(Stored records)
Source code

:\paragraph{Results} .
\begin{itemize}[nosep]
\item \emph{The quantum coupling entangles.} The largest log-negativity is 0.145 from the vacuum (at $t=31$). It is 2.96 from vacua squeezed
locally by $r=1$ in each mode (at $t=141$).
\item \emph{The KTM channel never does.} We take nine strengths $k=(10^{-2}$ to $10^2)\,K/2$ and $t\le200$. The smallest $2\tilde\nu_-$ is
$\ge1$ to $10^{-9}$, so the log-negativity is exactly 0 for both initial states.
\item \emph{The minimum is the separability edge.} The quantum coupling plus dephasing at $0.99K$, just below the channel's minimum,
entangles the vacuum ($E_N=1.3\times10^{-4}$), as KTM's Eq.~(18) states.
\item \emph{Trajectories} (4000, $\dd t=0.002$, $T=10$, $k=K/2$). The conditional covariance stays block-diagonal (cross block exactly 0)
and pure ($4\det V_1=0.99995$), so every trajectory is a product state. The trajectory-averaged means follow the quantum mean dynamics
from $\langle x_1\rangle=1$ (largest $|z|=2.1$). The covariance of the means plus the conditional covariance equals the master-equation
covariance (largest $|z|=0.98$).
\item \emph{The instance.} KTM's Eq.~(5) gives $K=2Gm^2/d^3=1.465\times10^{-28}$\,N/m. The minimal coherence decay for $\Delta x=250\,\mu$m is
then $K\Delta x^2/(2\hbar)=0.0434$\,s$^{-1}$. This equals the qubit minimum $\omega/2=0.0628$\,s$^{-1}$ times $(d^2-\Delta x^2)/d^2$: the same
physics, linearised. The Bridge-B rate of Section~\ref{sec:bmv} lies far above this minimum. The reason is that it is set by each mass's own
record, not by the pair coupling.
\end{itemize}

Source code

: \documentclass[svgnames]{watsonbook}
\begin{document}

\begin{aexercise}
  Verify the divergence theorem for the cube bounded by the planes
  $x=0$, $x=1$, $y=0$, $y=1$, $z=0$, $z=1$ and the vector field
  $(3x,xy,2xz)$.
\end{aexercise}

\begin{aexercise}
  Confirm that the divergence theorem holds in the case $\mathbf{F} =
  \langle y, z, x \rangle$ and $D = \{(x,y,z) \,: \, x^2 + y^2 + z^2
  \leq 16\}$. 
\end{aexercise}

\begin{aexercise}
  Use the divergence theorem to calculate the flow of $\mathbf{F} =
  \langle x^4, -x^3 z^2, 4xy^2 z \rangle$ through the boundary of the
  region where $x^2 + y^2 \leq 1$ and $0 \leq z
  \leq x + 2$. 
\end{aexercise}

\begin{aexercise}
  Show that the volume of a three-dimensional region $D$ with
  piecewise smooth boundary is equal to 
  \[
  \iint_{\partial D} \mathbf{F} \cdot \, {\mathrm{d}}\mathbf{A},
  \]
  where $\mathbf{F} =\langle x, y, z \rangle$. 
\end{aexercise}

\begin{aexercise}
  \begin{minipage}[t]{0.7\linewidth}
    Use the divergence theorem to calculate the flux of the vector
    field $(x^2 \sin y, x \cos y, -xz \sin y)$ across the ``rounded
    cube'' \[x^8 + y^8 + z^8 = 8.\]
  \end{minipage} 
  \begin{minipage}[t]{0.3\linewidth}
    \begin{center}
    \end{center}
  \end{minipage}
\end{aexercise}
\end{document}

BRIEF: Transcribe each entry above exactly as it reads.

EXPECTED ANSWER:
Source code

:\paragraph{Results} .
\begin{itemize}[nosep]
\item \emph{The quantum coupling entangles.} The largest log-negativity is 0.145 from the vacuum (at $t=31$). It is 2.96 from vacua squeezed
locally by $r=1$ in each mode (at $t=141$).
\item \emph{The KTM channel never does.} We take nine strengths $k=(10^{-2}$ to $10^2)\,K/2$ and $t\le200$. The smallest $2\tilde\nu_-$ is
$\ge1$ to $10^{-9}$, so the log-negativity is exactly 0 for both initial states.
\item \emph{The minimum is the separability edge.} The quantum coupling plus dephasing at $0.99K$, just below the channel's minimum,
entangles the vacuum ($E_N=1.3\times10^{-4}$), as KTM's Eq.~(18) states.
\item \emph{Trajectories} (4000, $\dd t=0.002$, $T=10$, $k=K/2$). The conditional covariance stays block-diagonal (cross block exactly 0)
and pure ($4\det V_1=0.99995$), so every trajectory is a product state. The trajectory-averaged means follow the quantum mean dynamics
from $\langle x_1\rangle=1$ (largest $|z|=2.1$). The covariance of the means plus the conditional covariance equals the master-equation
covariance (largest $|z|=0.98$).
\item \emph{The instance.} KTM's Eq.~(5) gives $K=2Gm^2/d^3=1.465\times10^{-28}$\,N/m. The minimal coherence decay for $\Delta x=250\,\mu$m is
then $K\Delta x^2/(2\hbar)=0.0434$\,s$^{-1}$. This equals the qubit minimum $\omega/2=0.0628$\,s$^{-1}$ times $(d^2-\Delta x^2)/d^2$: the same
physics, linearised. The Bridge-B rate of Section~\ref{sec:bmv} lies far above this minimum. The reason is that it is set by each mass's own
record, not by the pair coupling.
\end{itemize}

Source code

: \documentclass[svgnames]{watsonbook}
\begin{document}

\begin{aexercise}
  Verify the divergence theorem for the cube bounded by the planes
  $x=0$, $x=1$, $y=0$, $y=1$, $z=0$, $z=1$ and the vector field
  $(3x,xy,2xz)$.
\end{aexercise}

\begin{aexercise}
  Confirm that the divergence theorem holds in the case $\mathbf{F} =
  \langle y, z, x \rangle$ and $D = \{(x,y,z) \,: \, x^2 + y^2 + z^2
  \leq 16\}$. 
\end{aexercise}

\begin{aexercise}
  Use the divergence theorem to calculate the flow of $\mathbf{F} =
  \langle x^4, -x^3 z^2, 4xy^2 z \rangle$ through the boundary of the
  region where $x^2 + y^2 \leq 1$ and $0 \leq z
  \leq x + 2$. 
\end{aexercise}

\begin{aexercise}
  Show that the volume of a three-dimensional region $D$ with
  piecewise smooth boundary is equal to 
  \[
  \iint_{\partial D} \mathbf{F} \cdot \, {\mathrm{d}}\mathbf{A},
  \]
  where $\mathbf{F} =\langle x, y, z \rangle$. 
\end{aexercise}

\begin{aexercise}
  \begin{minipage}[t]{0.7\linewidth}
    Use the divergence theorem to calculate the flux of the vector
    field $(x^2 \sin y, x \cos y, -xz \sin y)$ across the ``rounded
    cube'' \[x^8 + y^8 + z^8 = 8.\]
  \end{minipage} 
  \begin{minipage}[t]{0.3\linewidth}
    \begin{center}
    \end{center}
  \end{minipage}
\end{aexercise}
\end{document}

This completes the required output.